WHAT YOU SHOULD DO —
Please write out the listing beneath this sentence exactly, from its first line to the line with "### macOS Device Information", and stop there.

DATA —
- - - - - - -

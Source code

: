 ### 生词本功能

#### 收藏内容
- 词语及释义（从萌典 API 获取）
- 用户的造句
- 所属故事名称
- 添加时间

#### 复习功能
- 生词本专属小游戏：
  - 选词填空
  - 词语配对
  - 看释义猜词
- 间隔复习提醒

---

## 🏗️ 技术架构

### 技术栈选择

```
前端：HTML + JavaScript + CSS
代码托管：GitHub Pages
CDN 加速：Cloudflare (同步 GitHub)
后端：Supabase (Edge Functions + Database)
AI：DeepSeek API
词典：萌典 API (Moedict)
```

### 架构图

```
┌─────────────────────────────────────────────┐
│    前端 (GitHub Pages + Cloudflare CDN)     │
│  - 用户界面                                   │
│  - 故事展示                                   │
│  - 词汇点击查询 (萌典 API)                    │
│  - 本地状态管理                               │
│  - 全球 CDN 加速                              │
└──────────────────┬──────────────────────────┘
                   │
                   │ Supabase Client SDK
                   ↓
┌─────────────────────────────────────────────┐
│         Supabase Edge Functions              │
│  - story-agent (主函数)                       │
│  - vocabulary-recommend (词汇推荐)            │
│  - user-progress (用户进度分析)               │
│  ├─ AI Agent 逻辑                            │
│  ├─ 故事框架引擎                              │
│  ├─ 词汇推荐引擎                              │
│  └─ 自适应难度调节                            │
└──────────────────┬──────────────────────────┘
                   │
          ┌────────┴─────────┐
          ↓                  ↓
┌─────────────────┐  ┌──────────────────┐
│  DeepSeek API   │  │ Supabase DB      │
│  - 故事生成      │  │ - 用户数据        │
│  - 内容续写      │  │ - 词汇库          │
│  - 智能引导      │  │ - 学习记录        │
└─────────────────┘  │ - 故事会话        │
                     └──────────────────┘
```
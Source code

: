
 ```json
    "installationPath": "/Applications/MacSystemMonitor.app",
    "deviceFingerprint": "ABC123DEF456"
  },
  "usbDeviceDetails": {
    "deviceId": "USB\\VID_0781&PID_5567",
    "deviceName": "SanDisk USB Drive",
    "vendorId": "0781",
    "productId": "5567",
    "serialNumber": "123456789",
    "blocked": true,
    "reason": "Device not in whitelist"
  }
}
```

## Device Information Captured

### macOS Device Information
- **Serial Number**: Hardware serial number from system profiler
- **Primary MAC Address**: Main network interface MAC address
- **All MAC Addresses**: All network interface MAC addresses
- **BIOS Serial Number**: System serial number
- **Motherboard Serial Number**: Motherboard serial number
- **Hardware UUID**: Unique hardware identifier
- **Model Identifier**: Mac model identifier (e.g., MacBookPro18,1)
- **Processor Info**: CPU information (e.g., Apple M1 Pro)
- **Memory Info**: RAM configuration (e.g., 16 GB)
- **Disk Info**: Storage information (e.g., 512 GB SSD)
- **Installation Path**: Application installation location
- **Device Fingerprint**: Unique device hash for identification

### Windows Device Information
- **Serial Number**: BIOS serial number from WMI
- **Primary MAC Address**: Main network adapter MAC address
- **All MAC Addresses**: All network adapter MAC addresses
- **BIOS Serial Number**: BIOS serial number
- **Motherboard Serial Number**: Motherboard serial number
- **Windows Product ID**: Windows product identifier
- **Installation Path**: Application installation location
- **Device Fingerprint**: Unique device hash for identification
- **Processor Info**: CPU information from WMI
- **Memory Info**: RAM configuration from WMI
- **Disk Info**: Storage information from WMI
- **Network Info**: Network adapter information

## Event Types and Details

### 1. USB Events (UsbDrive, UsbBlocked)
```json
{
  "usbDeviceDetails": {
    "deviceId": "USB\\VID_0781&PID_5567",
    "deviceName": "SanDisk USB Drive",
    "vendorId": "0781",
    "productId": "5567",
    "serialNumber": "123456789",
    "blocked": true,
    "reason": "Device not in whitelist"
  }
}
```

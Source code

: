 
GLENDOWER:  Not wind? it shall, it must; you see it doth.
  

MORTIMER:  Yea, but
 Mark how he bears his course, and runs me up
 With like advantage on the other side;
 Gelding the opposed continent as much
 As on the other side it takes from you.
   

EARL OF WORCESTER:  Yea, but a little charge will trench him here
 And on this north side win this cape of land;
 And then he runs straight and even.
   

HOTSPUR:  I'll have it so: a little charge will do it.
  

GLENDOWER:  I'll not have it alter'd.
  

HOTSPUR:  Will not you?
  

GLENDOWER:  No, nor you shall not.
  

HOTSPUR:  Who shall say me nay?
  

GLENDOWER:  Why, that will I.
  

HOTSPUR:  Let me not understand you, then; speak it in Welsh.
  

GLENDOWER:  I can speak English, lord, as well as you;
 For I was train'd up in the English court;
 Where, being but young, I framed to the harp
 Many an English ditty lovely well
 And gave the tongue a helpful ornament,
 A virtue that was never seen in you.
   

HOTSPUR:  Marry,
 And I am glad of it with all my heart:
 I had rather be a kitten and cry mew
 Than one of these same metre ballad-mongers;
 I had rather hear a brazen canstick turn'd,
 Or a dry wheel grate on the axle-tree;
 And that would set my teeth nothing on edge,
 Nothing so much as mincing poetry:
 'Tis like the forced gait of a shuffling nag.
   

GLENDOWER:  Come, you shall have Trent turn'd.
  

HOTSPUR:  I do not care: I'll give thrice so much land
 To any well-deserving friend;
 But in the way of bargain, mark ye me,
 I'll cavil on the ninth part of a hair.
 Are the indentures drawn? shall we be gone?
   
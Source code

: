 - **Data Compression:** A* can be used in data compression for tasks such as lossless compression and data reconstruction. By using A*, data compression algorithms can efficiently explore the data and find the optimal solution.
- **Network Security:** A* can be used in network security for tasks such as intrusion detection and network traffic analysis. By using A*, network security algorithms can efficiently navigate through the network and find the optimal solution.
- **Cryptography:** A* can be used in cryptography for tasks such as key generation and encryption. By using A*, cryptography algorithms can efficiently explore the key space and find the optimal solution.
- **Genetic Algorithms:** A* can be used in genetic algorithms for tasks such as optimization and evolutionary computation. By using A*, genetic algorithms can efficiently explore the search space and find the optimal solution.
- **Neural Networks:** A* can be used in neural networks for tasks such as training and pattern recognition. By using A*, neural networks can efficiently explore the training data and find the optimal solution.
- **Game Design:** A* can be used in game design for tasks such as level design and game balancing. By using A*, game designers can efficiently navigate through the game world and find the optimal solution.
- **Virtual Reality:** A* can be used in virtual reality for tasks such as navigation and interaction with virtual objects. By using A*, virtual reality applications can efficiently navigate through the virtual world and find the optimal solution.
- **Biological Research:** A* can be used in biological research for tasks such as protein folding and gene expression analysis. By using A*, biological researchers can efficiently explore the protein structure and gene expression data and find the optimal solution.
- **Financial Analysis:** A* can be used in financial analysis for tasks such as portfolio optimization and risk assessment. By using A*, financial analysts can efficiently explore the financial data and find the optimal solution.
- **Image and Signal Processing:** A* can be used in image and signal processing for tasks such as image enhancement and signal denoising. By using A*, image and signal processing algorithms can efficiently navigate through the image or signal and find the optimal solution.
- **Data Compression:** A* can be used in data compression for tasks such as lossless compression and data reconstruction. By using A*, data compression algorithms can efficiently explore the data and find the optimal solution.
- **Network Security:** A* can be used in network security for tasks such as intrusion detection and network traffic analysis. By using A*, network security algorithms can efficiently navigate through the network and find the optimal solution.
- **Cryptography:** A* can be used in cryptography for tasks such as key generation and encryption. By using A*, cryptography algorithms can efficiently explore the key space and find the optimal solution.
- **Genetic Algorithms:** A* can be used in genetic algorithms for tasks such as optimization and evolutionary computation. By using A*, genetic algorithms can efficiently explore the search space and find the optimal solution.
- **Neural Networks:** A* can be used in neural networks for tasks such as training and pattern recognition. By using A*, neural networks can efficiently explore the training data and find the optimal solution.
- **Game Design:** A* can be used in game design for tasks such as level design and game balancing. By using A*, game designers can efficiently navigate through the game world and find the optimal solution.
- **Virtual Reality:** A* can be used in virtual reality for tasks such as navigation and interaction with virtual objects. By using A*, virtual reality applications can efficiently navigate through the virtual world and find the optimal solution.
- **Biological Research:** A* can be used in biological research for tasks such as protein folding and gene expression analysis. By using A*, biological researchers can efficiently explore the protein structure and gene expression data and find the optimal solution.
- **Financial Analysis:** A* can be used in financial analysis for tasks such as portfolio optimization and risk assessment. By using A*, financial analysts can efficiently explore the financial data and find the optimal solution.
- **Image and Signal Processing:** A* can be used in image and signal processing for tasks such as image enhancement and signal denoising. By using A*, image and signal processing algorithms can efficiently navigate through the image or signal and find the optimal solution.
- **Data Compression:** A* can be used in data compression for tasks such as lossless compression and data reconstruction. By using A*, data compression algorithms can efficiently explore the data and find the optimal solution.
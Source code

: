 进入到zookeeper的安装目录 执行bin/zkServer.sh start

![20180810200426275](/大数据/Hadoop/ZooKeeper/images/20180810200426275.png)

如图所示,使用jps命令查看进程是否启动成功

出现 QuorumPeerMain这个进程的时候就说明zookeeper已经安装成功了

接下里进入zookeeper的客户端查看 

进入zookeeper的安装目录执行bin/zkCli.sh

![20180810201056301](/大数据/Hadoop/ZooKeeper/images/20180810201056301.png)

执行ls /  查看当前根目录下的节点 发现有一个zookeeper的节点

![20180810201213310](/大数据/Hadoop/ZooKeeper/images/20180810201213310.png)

- - - - - - -

TASK OUTPUT —
Source code

: ### 生词本功能

#### 收藏内容
- 词语及释义（从萌典 API 获取）
- 用户的造句
- 所属故事名称
- 添加时间

#### 复习功能
- 生词本专属小游戏：
  - 选词填空
  - 词语配对
  - 看释义猜词
- 间隔复习提醒

---

## 🏗️ 技术架构

### 技术栈选择

```
前端：HTML + JavaScript + CSS
代码托管：GitHub Pages
CDN 加速：Cloudflare (同步 GitHub)
后端：Supabase (Edge Functions + Database)
AI：DeepSeek API
词典：萌典 API (Moedict)
```

### 架构图

```
┌─────────────────────────────────────────────┐
│    前端 (GitHub Pages + Cloudflare CDN)     │
│  - 用户界面                                   │
│  - 故事展示                                   │
│  - 词汇点击查询 (萌典 API)                    │
│  - 本地状态管理                               │
│  - 全球 CDN 加速                              │
└──────────────────┬──────────────────────────┘
                   │
                   │ Supabase Client SDK
                   ↓
┌─────────────────────────────────────────────┐
│         Supabase Edge Functions              │
│  - story-agent (主函数)                       │
│  - vocabulary-recommend (词汇推荐)            │
│  - user-progress (用户进度分析)               │
│  ├─ AI Agent 逻辑                            │
│  ├─ 故事框架引擎                              │
│  ├─ 词汇推荐引擎                              │
│  └─ 自适应难度调节                            │
└──────────────────┬──────────────────────────┘
                   │
          ┌────────┴─────────┐
          ↓                  ↓
┌─────────────────┐  ┌──────────────────┐
│  DeepSeek API   │  │ Supabase DB      │
│  - 故事生成      │  │ - 用户数据        │
│  - 内容续写      │  │ - 词汇库          │
│  - 智能引导      │  │ - 学习记录        │
└─────────────────┘  │ - 故事会话        │
                     └──────────────────┘
```
Source code

:
 ```json
    "installationPath": "/Applications/MacSystemMonitor.app",
    "deviceFingerprint": "ABC123DEF456"
  },
  "usbDeviceDetails": {
    "deviceId": "USB\\VID_0781&PID_5567",
    "deviceName": "SanDisk USB Drive",
    "vendorId": "0781",
    "productId": "5567",
    "serialNumber": "123456789",
    "blocked": true,
    "reason": "Device not in whitelist"
  }
}
```

## Device Information Captured

### macOS Device Information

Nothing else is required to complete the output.